12-08, 16:00–16:30 (UTC), Data Track
Historically it's been difficult to reuse existing batch processing code in streaming application.
Because of this, ML engineers had to maintain two implementations of their jobs.
One for streaming and one for batch.
In this talk we'll introduce beavers, a stream processing library optimized for analytics.
It can be used to run both batch and streaming jobs with minimal code duplication, whilst still being good at both.
Picture this.
You're a machine learning engineer.
You've been working on a new shiny model.
You have a batch job loading historical data and calculating sophisticated features with pandas.

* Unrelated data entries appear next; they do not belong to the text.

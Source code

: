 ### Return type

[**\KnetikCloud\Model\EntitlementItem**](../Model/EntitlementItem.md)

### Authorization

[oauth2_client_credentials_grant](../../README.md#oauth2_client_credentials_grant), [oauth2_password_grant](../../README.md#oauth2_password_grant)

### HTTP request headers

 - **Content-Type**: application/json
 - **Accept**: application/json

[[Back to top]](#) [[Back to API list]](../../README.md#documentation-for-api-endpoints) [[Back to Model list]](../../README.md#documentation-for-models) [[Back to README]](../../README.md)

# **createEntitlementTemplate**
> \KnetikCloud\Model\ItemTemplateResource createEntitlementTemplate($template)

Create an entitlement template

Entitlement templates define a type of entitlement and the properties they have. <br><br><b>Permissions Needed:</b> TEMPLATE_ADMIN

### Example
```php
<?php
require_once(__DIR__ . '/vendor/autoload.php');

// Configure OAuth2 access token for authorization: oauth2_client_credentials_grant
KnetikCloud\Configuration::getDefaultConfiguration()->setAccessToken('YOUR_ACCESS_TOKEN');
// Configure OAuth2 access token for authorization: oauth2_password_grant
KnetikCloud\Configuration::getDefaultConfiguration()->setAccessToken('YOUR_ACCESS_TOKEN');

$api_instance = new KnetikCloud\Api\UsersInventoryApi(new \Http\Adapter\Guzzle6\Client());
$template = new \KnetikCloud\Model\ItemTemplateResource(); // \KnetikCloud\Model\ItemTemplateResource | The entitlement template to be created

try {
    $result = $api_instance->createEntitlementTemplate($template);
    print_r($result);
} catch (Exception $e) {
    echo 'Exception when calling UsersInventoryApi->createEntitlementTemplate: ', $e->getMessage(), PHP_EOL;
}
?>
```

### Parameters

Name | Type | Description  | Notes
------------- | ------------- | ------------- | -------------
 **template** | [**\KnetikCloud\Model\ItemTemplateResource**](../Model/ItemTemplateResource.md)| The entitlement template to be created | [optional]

These features are complicated.
They take a lot of merge_asof
, join
, pivot
and ffill
.
You've trained your model and the results look promising.
Now it's time to deploy this model to production for real time inference.

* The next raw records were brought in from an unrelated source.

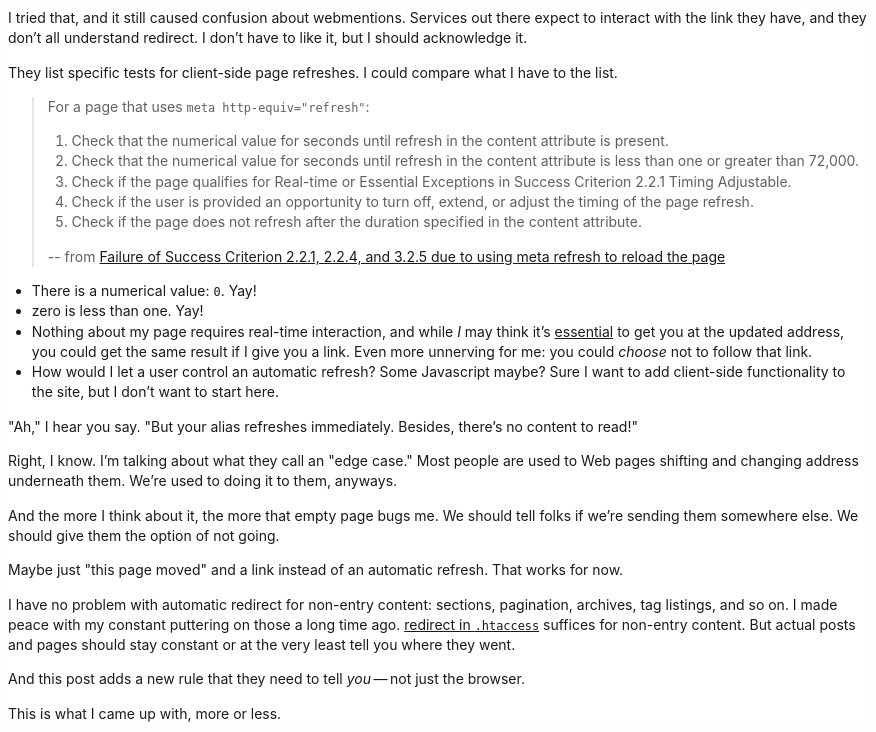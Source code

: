 I tried that, and it still caused confusion about webmentions.  Services out
there expect to interact with the link they have, and they don’t all understand
redirect.  I don’t have to like it, but I should acknowledge it.

They list specific tests for client-side page refreshes.  I could compare what
I have to the list.

[Failure of Success Criterion 2.2.1, 2.2.4, and 3.2.5 due to using meta refresh to reload the page]: https://www.w3.org/WAI/WCAG21/Techniques/failures/F41.html
[essential]: https://www.w3.org/TR/WCAG21/#dfn-essential

> For a page that uses `meta http-equiv="refresh"`:
>
> 1. Check that the numerical value for seconds until refresh in the content attribute is present.
> 1. Check that the numerical value for seconds until refresh in the content attribute is less than one or greater than 72,000.
> 1. Check if the page qualifies for Real-time or Essential Exceptions in Success Criterion 2.2.1 Timing Adjustable.
> 1. Check if the user is provided an opportunity to turn off, extend, or adjust the timing of the page refresh.
> 1. Check if the page does not refresh after the duration specified in the content attribute.
>
> -- from [Failure of Success Criterion 2.2.1, 2.2.4, and 3.2.5 due to using meta refresh to reload the page][]


- There is a numerical value: `0`. Yay!
- zero is less than one. Yay!
- Nothing about my page requires real-time interaction, and while _I_ may think
  it’s [essential][] to get you at the updated address, you could get the same
  result if I give you a link.  Even more unnerving for me: you could _choose_
  not to follow that link.
- How would I let a user control an automatic refresh?  Some Javascript maybe?
  Sure I want to add client-side functionality to the site, but I don’t want to
  start here.

"Ah," I hear you say.  "But your alias refreshes immediately. Besides, there’s
no content to read!"

Right, I know.  I’m talking about what they call an "edge case." Most people
are used to Web pages shifting and changing address underneath them.  We’re
used to doing it to them, anyways.

And the more I think about it, the more that empty page bugs me.  We should
tell folks if we’re sending them somewhere else.  We should give them the
option of not going.

Maybe just "this page moved" and a link instead of an automatic refresh.  That
works for now.

[redirect in `.htaccess`]: https://help.dreamhost.com/hc/en-us/articles/215747748-How-can-I-redirect-and-rewrite-my-URLs-with-an-htaccess-file-

I have no problem with automatic redirect for non-entry content: sections,
pagination, archives, tag listings, and so on.  I made peace with my constant
puttering on those a long time ago.  [redirect in `.htaccess`][] suffices for
non-entry content.  But actual posts and pages should stay constant or at the
very least tell you where they went.

And this post adds a new rule that they need to tell *you* — not just the browser.

This is what I came up with, more or less.


[wrote]: /post/2020/05/setting-up-raku-with-rakubrew/
[rakubrew]: https://rakubrew.org/
[Raku]: /tags/rakulang
[Jeff Goff]: https://web.archive.org/web/20200212094016/http://theperlfisher.com/
[better words]: https://wendyga.wordpress.com/2020/04/06/jeff-goff-thanks-for-being-a-friend/
[Hugo aliases]: https://gohugo.io/content-management/urls/#aliases
[webmentions]: https://indieweb.org/Webmention
[Brid.gy]: https://brid.gy/
[custom alias templates]: https://gohugo.io/content-management/urls/#customize
[Webmention.io]: https://webmention.io
[Web Content Accessibility Guidelines]: https://www.w3.org/TR/WCAG21/
[deprecated]: https://www.w3.org/TR/WCAG10-CORE-TECHS/#auto-page-refresh
[`with`]: https://gohugo.io/functions/with/
[comment]: https://gohugo.io/templates/introduction/#comments
[warn]: https://gohugo.io/functions/warnf/
[old link]: /post/2020/05/setting-up-raku-with-rakudobrew/
[pagination]: https://gohugo.io/templates/pagination/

That's when you realise that your pandas code does not fit well in your streaming framework.
Preparing features becomes very slow when processing one event at time.
So instead, you have to reimplement your feature preparation in plain old python.

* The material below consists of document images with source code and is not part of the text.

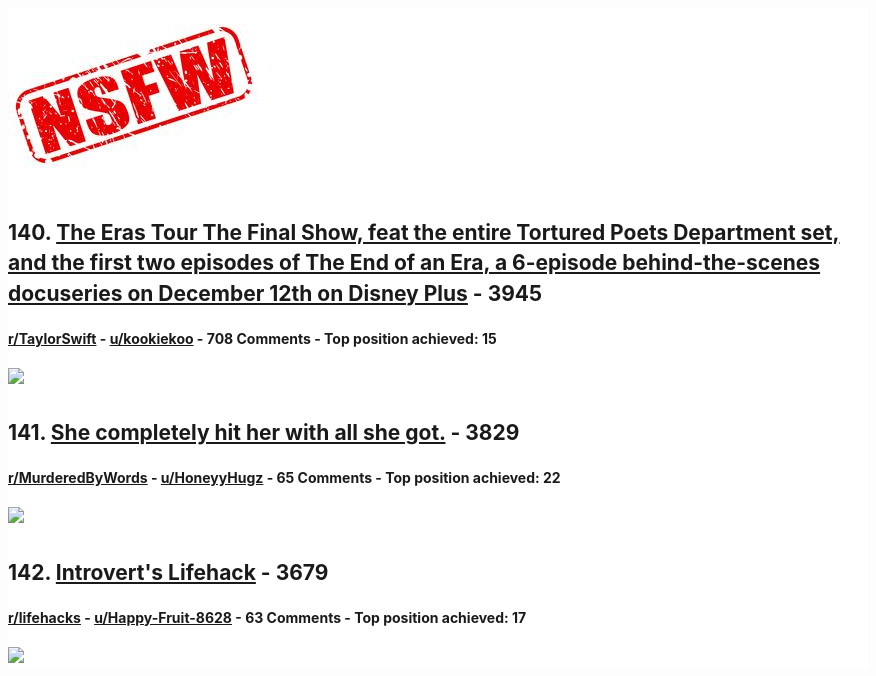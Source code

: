 <a href="https://en.wikipedia.org/wiki/Leisure_Suit_Larry_in_the_Land_of_the_Lounge_Lizards"><img src="https://github.com/mgerb/top-of-reddit/raw/master/nsfw.jpg"></img></a>

## 140. [The Eras Tour The Final Show, feat the entire Tortured Poets Department set, and the first two episodes of The End of an Era, a 6-episode behind-the-scenes docuseries on December 12th on Disney Plus](http://reddit.com/r/TaylorSwift/comments/1o5iasg/the_eras_tour_the_final_show_feat_the_entire/) - 3945
#### [r/TaylorSwift](http://reddit.com/r/TaylorSwift) - [u/kookiekoo](http://reddit.com/u/kookiekoo) - 708 Comments - Top position achieved: 15

<a href="https://v.redd.it/2lmfnd6ehvuf1"><img src="https://external-preview.redd.it/aGs0NmE3MmVodnVmMeVFUgyYY3TzHpc7HUYH58BonXgwBmldhSobFahMFbhK.png?width=140&amp;height=78&amp;format=jpg&amp;auto=webp&amp;s=9de78dd0ac5eaf65287c035e0fca415ccbd38b94"></img></a>

## 141. [She completely hit her with all she got.](http://reddit.com/r/MurderedByWords/comments/1o5gbhd/she_completely_hit_her_with_all_she_got/) - 3829
#### [r/MurderedByWords](http://reddit.com/r/MurderedByWords) - [u/HoneyyHugz](http://reddit.com/u/HoneyyHugz) - 65 Comments - Top position achieved: 22

<a href="https://i.redd.it/w9v6xl32zuuf1.jpeg"><img src="https://b.thumbs.redditmedia.com/Z7HeoAIGCh1d-YC71myL_UxtRENuQWQ4wko3b5BPaTU.jpg"></img></a>

## 142. [Introvert's Lifehack](http://reddit.com/r/lifehacks/comments/1o5ct2h/introverts_lifehack/) - 3679
#### [r/lifehacks](http://reddit.com/r/lifehacks) - [u/Happy-Fruit-8628](http://reddit.com/u/Happy-Fruit-8628) - 63 Comments - Top position achieved: 17

<a href="https://i.redd.it/i6p3y67mvtuf1.png"><img src="https://b.thumbs.redditmedia.com/QhZ_nj4KmtKewV225e7IB2F74GZo0-cf_fkVY9_eYpo.jpg"></img></a>

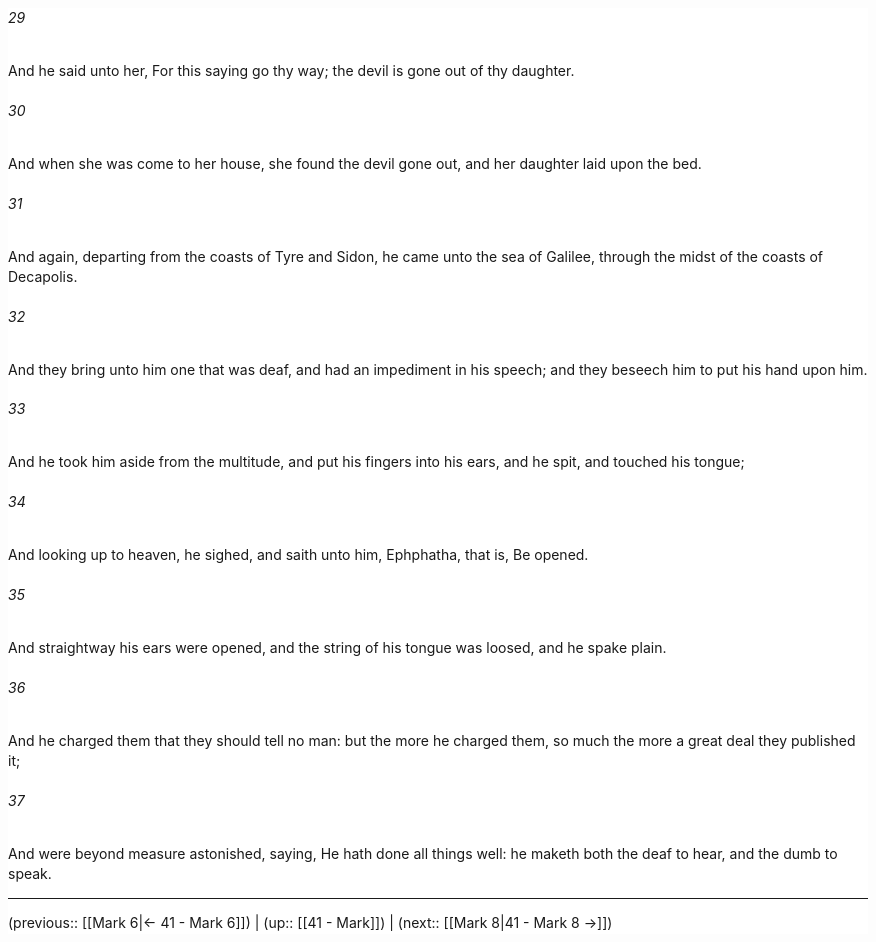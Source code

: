 ###### 29 
And he said unto her, For this saying go thy way; the devil is gone out of thy daughter. 

###### 30 
And when she was come to her house, she found the devil gone out, and her daughter laid upon the bed. 

###### 31 
And again, departing from the coasts of Tyre and Sidon, he came unto the sea of Galilee, through the midst of the coasts of Decapolis. 

###### 32 
And they bring unto him one that was deaf, and had an impediment in his speech; and they beseech him to put his hand upon him. 

###### 33 
And he took him aside from the multitude, and put his fingers into his ears, and he spit, and touched his tongue; 

###### 34 
And looking up to heaven, he sighed, and saith unto him, Ephphatha, that is, Be opened. 

###### 35 
And straightway his ears were opened, and the string of his tongue was loosed, and he spake plain. 

###### 36 
And he charged them that they should tell no man: but the more he charged them, so much the more a great deal they published it; 

###### 37 
And were beyond measure astonished, saying, He hath done all things well: he maketh both the deaf to hear, and the dumb to speak.

***

(previous:: [[Mark 6|← 41 - Mark 6]]) | (up:: [[41 - Mark]]) | (next:: [[Mark 8|41 - Mark 8 →]])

The new version is optimized for processing one event at a time.
But then you have two versions of the same code that are very hard to maintain.
Not an ideal solution...
It would be much nicer to only have one implementation.
Or at least be able to reuse the batch code in the streaming implementation.
In this talk we'll see how to make this possible.
Here's a rough outline of the talk:
- minutes 00 to 05 introduce an example of feature calculation in batch
- minutes 05 to 10 show how difficult it is to convert the batch code to a streaming app
- minutes 10 to 15 introduce beavers (https://beavers.readthedocs.io/en/latest/) an open source library for stream analytics
- minutes 15 to 20 see how to port our batch application to beavers and discuss the different abstraction
- minutes 20 to 30 go in depth in different streaming concepts and abstraction
Previous knowledge expected
After graduating with an engineering degree in 2009, I’ve worked in all four corners of the City of London, for various financial institutions, big and small.
As a software engineer, I specialise in data intensive applications.
I've worked with both real-time systems, and batch jobs.
I have a keen interest in how we can get the two to interact seamlessly.